George Osborne's determination to open a new front against the public services and working-class living standards by dragging down public-sector pay in poorer parts of the country makes a mockery of his pledge to prioritise help to those on low and middle incomes.
The injustice of his decision is compounded by the dishonesty of his claim that slightly higher pay rates in the public sector are starving the private sector of suitable staff.
Where the private sector experiences recruitment difficulties, this is related to skills deficiencies rather than workers opting for marginally better-paid public-sector jobs.
Forcing through constant cuts in purchasing power for poorer regions and nations will actually damage the private sector as workers have less money to spend.
This will be the case especially in the devolved administrations of Wales, Scotland and Northern Ireland where the Tories have no governing role but have the power at Westminster to wreck the living standards of people living there.
As teachers' union NASUWT leader Chris Keates points out, national pay scales are not peculiar to the public sector.
They are operated by major retailers such as Tesco, Marks & Spencer and John Lewis on grounds of cost-effectiveness and service consistency, which apply equally to the public sector.
Introducing regional rates of pay will encourage migration to higher-paid areas of the country, principally the south-east of England, which are already among the most heavily populated, causing great pressure on housing and services.

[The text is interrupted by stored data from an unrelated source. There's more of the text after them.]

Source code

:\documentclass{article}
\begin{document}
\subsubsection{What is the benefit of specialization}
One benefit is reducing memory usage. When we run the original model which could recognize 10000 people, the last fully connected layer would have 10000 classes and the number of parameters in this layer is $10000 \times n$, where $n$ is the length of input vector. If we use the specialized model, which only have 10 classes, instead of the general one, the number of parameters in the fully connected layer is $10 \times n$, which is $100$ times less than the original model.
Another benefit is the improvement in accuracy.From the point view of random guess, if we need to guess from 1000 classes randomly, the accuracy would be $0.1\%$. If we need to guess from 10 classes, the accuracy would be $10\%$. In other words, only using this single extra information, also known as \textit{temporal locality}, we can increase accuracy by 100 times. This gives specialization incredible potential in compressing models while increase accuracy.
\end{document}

But Osborne and Nick Clegg are unconcerned about the social implications of their vandalism of our public services.
They are intent on cutting public-sector pay and pensions to facilitate private-sector penetration of services and to create a war chest to finance abolition of the 50p tax band, which is payable by just 1 per cent of the population.
Those campaigning to abolish the 50p rate pursue two contradictory lines of argument.

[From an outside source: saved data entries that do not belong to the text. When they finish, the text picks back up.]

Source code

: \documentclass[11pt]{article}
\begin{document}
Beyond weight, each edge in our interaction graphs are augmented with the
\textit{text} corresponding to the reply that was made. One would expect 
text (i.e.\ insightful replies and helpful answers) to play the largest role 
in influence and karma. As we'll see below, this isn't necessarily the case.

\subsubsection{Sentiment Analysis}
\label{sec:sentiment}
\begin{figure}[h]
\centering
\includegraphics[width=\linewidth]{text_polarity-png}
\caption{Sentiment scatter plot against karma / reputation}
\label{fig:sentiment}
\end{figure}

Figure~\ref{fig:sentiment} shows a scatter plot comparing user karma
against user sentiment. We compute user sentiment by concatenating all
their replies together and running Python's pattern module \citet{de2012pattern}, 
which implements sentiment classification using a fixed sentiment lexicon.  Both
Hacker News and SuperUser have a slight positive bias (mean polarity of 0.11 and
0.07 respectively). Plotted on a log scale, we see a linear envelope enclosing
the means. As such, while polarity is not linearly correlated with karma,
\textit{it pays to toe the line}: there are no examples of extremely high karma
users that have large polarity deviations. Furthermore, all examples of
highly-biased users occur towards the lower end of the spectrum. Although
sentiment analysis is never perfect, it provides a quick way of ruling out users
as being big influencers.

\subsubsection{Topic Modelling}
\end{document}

On the one hand, the businessmen who wrote to the Times recently described the tax band as punitive and harmful to investment.
On the other, Lord Sugar suggests that it won't raise as much cash as expected because "most people" dodge it by adjusting salaries and finding other ways to get money out of companies.

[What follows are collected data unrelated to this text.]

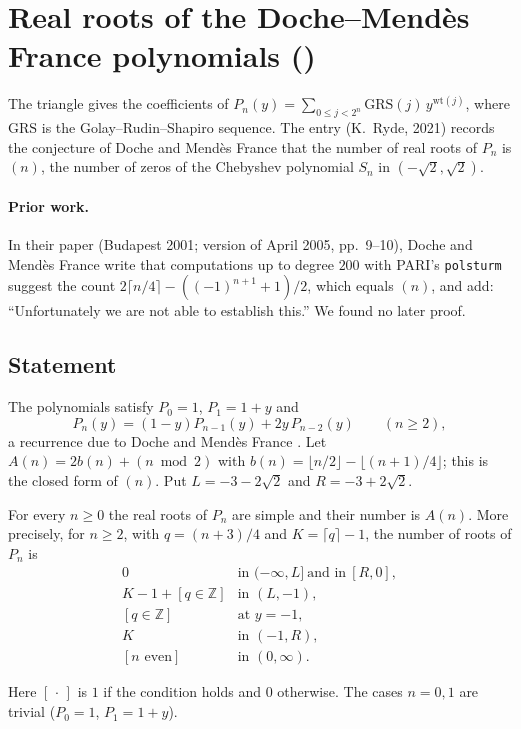 \section{Real roots of the Doche--Mend\`es France polynomials ()}\label{s:A347171}
The triangle  gives the coefficients of $P_n(y)=\sum_{0\le j<2^n}\mathrm{GRS}(j)\,y^{\mathrm{wt}(j)}$, where $\mathrm{GRS}$ is the Golay--Rudin--Shapiro sequence. The entry (K.~Ryde, 2021) records the conjecture of Doche and Mend\`es France that the number of real roots of $P_n$ is $(n)$, the number of zeros of the Chebyshev polynomial $S_n$ in $(-\sqrt2,\sqrt2)$.

\paragraph{Prior work.} In their paper (Budapest 2001; version of April 2005, pp.~9--10), Doche and Mend\`es France
write that computations up to degree $200$ with PARI's \texttt{polsturm} suggest the count
$2\lceil n/4\rceil-((-1)^{n+1}+1)/2$, which equals $(n)$, and add: ``Unfortunately we are not able to
establish this.'' We found no later proof.

\subsection{Statement}
The polynomials satisfy $P_0=1$, $P_1=1+y$ and
\begin{equation}\label{e:grsrec}
P_n(y)=(1-y)P_{n-1}(y)+2y\,P_{n-2}(y)\qquad(n\ge2),
\end{equation}
a recurrence due to Doche and Mend\`es France \cite{DMF}. Let
$A(n)=2b(n)+(n \bmod 2)$ with $b(n)=\lfloor n/2\rfloor-\lfloor (n+1)/4\rfloor$; this is the closed form of
$(n)$. Put $L=-3-2\sqrt2$ and $R=-3+2\sqrt2$.

\begin{theorem}\label{t:A347171}
For every $n\ge0$ the real roots of $P_n$ are simple and their number is $A(n)$. More precisely, for
$n\ge2$, with $q=(n+3)/4$ and $K=\lceil q\rceil-1$, the number of roots of $P_n$ is
\[
\begin{array}{ll}
0 & \text{in } (-\infty,L]\ \text{and in}\ [R,0],\\
K-1+[q\in\mathbb Z] & \text{in } (L,-1),\\
{}[q\in\mathbb Z] & \text{at } y=-1,\\
K & \text{in } (-1,R),\\
{}[n \text{ even}] & \text{in } (0,\infty).
\end{array}
\]
\end{theorem}
\noindent Here $[\,\cdot\,]$ is $1$ if the condition holds and $0$ otherwise. The cases $n=0,1$ are trivial
($P_0=1$, $P_1=1+y$).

Rich people's generalised hostility to the 50p tax band, on whatever pretence, is probably the best argument for retaining it.
That is indeed the attitude of the majority of people, according to the latest ComRes opinion survey, which shows 58 per cent against its abolition and just 21 per cent in favour.
The fact that opposition to doing away with the 50p rate is highest, at 70 per cent, among Liberal Democrat voters provides further confirmation of the unprincipled nature of Clegg and most of his MPs.
Following hard on the heels of the Lib Dem spring conference rejection of the conservative coalition's Health and Social Care Bill, it illustrates how cheaply and how completely Clegg & Co have sold themselves.
They have offered Liberal Democrat MPs as parliamentary voting fodder to the Tories to drive through an agenda so right-wing that neither party would have signalled these policies in their election manifesto.
The damage that will be done over the next three years to our public services and workers' living standards will be huge unless the labour movement unites to derail these anti-people policies.